Germany arrested another founder, Redouane e-H, last July on
separate charges of recruiting in Europe for a Qaeda-linked group
mounting terrorist attacks in Iraq.
They believe e-H was an associate of the plotters of the September
11, 2001 attacks too.
A 36-year-old man of Moroccan origin who lived in Kiel, northern
Germany until his arrest, e-H is alleged to have transmitted messages
to Said Bahaji, one of the eight alleged 9-11 plotters from Hamburg.
Bahaji is at large.
The Swedes are holding a third alleged founder, a 24-year-old
Moroccan, but he has appealed against extradition and cannot be moved
before a verdict is reached. Police did not name the group.
German police were monitoring the men online as they plotted in an
internet chat room last June and July, the prosecutor's office said.
It is a crime in Germany to set up a terrorist group, even if it does
not attack Germany.
The five aimed to open a new 'front' in Sudan to wage jihad or
holy war against 'Crusaders,' an Islamist term for what are perceived
as threatening western nations.
E-H, who has contacts in Syria, Algeria and Iraq, was the
communications officer of the group, prosecutors said.
Meanwhile fresh details emerged about an Islamist attempt last
year to blow up two German trains, with a claim that there may have
been a third plotter with al-Qaeda links.
Previously it was thought the July 31 plot, which failed when the
bombs did not explode, was a 'freelance' attack by two Lebanese
students who were arrested soon after.
The news magazine Der Spiegel said it would appear Saturday with a
report that the two set the bombs as an initiation test for Khaled
Ibrahim al-Hajdib, the Sweden-based brother of one of the accused.
One of the men, Jihad Hamad, goes on trial in Beirut next week.
The other, Youssef al-Hajdib, is in custody in Germany and likely to
be indicted this summer.
The magazine said Youssef al-Hajdib used the term 'initiation
test' in an e-mail. Both students had hoped to go to Iraq to fight.
Spiegel said Swedish investigators believe Ibrahim was recruiting
fighters for Iraq and fund-raising. German prosecutors believed he
might have known of the plot or have even commissioned it.
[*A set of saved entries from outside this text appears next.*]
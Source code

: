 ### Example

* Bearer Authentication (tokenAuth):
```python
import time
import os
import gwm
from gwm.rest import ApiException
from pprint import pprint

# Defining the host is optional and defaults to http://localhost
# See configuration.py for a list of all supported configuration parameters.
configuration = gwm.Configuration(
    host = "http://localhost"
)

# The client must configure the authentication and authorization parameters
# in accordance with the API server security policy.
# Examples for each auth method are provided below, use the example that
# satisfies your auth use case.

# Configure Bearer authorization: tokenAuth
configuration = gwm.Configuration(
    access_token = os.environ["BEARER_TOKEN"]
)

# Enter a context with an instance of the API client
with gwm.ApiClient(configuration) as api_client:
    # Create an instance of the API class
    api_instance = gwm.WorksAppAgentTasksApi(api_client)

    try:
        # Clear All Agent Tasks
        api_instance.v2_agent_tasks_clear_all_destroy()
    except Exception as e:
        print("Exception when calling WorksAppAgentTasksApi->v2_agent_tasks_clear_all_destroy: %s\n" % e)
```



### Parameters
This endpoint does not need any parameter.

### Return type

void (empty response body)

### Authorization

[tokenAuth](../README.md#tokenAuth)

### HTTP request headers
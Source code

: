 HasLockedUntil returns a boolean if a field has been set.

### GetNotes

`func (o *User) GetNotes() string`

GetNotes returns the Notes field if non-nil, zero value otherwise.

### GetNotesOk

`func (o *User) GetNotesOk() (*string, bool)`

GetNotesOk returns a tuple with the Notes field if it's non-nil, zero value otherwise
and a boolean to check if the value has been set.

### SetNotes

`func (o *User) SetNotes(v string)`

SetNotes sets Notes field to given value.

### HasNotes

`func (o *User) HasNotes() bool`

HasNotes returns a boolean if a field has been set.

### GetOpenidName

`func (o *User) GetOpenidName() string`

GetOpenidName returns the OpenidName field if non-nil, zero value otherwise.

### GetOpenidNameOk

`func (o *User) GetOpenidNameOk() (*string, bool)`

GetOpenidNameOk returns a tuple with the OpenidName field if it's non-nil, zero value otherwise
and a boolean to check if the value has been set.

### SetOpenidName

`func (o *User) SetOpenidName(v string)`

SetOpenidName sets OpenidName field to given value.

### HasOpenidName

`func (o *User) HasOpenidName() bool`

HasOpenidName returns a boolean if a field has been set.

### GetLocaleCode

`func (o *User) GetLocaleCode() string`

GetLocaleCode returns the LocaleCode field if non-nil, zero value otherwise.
It said had been arrested in Lebanon, where 'sources' linked him
to al-Qaeda. Spiegel said Ibrahim had prepared a will, found in his
younger brother's German lodgings, in which he termed himself a
mujahid, or jihad warrior.
Spiegel said Hamad had said in a jail interview that the plot had
been a mistake and he thanked God the suitcase bombs had not exploded
on the two German cross-country trains.